Texto de Lisandro Duque Naranjo
Patricia Ariza viene ejerciendo como ministra de Cultura en la sombra, ad hoc, desde hace unos 40 años. O sea, desde mucho antes de que se creara el Ministerio de Cultura, en el 97. Incluso fue determinante, al lado del senador Manuel Cepeda, para la creación del que ahora es titular por nombramiento del presidente electo, Gustavo Petro. Este no hizo más que oficializarle un título al que nunca aspiró esta ministra sin cartera, pues prefirió siempre las mochilas arhuacas, en las que guarda obras para ir estudiándolas, computador para responder correos, celular para escanear pasabordos: que a Nueva York para recibir un premio, de allí volarse al Odin Teatret en Dinamarca por tres días para interpretar un monólogo y luego regresar a la misma Nueva York a concluir la temporada. Y por las noches, llamar a los grupos colombianos y de afuera que deben llegar al Festival de Teatro Alternativo (Festa), que fundó en 1994, al que concurrieron este año 647 artistas a representar 156 funciones en todas las salas proletas de Bogotá.

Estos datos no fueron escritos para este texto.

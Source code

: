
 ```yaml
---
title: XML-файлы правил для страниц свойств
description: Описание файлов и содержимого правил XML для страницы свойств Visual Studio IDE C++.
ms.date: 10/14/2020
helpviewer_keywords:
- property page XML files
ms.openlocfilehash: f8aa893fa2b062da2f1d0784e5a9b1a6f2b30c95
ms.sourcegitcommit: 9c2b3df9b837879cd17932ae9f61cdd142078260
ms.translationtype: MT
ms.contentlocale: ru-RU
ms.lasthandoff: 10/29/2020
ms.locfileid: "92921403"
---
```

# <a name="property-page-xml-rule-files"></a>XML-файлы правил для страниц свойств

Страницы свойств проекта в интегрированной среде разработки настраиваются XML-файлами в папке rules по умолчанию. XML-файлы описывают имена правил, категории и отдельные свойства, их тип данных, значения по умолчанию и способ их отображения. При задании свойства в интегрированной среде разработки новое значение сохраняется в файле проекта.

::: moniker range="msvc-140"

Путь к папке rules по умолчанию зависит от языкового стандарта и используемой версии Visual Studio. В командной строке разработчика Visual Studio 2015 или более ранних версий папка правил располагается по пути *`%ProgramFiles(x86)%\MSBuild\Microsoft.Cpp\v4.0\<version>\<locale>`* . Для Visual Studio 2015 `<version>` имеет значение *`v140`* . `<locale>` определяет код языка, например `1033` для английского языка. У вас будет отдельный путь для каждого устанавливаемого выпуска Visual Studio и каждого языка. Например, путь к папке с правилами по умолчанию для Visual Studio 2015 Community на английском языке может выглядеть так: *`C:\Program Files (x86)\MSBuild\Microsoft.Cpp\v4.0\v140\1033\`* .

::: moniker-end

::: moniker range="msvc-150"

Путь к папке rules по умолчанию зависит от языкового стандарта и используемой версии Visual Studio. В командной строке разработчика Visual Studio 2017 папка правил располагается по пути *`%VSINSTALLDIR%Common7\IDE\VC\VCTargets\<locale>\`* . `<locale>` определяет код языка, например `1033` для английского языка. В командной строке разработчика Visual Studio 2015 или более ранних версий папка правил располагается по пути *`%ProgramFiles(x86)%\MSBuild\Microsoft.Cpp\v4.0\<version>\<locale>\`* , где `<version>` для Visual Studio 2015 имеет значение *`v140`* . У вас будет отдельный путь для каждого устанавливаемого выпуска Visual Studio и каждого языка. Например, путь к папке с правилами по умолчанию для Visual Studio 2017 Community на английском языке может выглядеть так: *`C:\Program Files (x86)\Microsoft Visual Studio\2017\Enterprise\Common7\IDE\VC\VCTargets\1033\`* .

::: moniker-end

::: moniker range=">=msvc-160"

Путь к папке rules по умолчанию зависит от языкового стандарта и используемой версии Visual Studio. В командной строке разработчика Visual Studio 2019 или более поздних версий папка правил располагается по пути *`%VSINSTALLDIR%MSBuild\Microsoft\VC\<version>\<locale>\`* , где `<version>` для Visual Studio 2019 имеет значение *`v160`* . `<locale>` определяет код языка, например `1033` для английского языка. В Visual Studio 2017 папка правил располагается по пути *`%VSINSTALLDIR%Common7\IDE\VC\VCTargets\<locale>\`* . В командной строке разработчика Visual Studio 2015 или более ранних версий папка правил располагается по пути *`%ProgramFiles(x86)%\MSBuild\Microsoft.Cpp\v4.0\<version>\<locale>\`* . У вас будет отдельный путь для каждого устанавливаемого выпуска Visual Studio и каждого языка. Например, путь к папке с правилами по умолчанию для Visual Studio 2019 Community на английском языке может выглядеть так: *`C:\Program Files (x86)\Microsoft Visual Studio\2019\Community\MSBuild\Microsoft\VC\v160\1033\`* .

En su realidad paralela, Patricia Ariza inició funciones desde 1965, cuando, liderando la Casa de la Cultura, un grupo sin casa del que Santiago García era el animal totémico recién llegado del Berliner Ensemble, consiguió la primera sede en la 13 con calle 20 en Bogotá. Ese logro fue producto no solo de que Patricia tiene la obcecación de una artista, sino de que es una creadora de condiciones para crear. Esta circunstancia de su carácter, que practica mientras escribe poemas, canciones u obras de teatro que dirige además de actuar en ellas, la ha ido perfeccionando mientras camina por la ciudad, reclutando artistas silvestres en barrios, guetos y parques, de donde se los lleva para su casa a ofrecerles el calor de una aguapanela con almojábana, hasta formarlos en técnicas de actuación y finalmente plantarlos frente al público ante cuyos aplausos ya nunca dan marcha atrás. La he visto cumplir esa tarea con madres de víctimas de falsos positivos —a las que ha convertido en cuadros políticos, dándoles una voltereta a sus existencias—, jóvenes hiphoperos sueltos —que han terminado profesionalizándose, sin olvidar los buses y andenes—, y habitantes de calle con quienes montó La calle. La conocí en 1969, cuando me sumó —ya en la sede de La Candelaria—, como animador y libretista, a las peñas culturales en las que se gestaron los futuros rock stars del movimiento a gogó. Ana y Jaime eran un par de adolescentes, llevados por los papás, para quienes el poeta Nelson Osorio Marín escribió canciones testimoniales que los proyectaron por toda una vida hasta la fecha, cuando hacen conciertos de la nostalgia en el mundo oficial del disco y el entretenimiento. Los buscadores de talentos le siguen el rastro con la certeza de que adonde los lleve hallarán verdaderas promesas, en la actuación, la danza o el canto. Y porque donde ella estaba se cohesionaban espontáneamente sus correligionarios de causas contestatarias: Gonzalo Arango, Pablus Gallinazus, Jota Mario, Norman y Darío, Los Yetis, Pedro Alcántara, Darío Morales, Carlos José Reyes, etc. Como decía Luis Vidales: “La sangre acude a la herida sin que la llamen”.
Es evidente que a esta septuagenaria, ya con presupuesto, no le van a dar abasto los funcionarios del Ministerio que va a encabezar. Un Ministerio que la estaba buscando desde su fundación.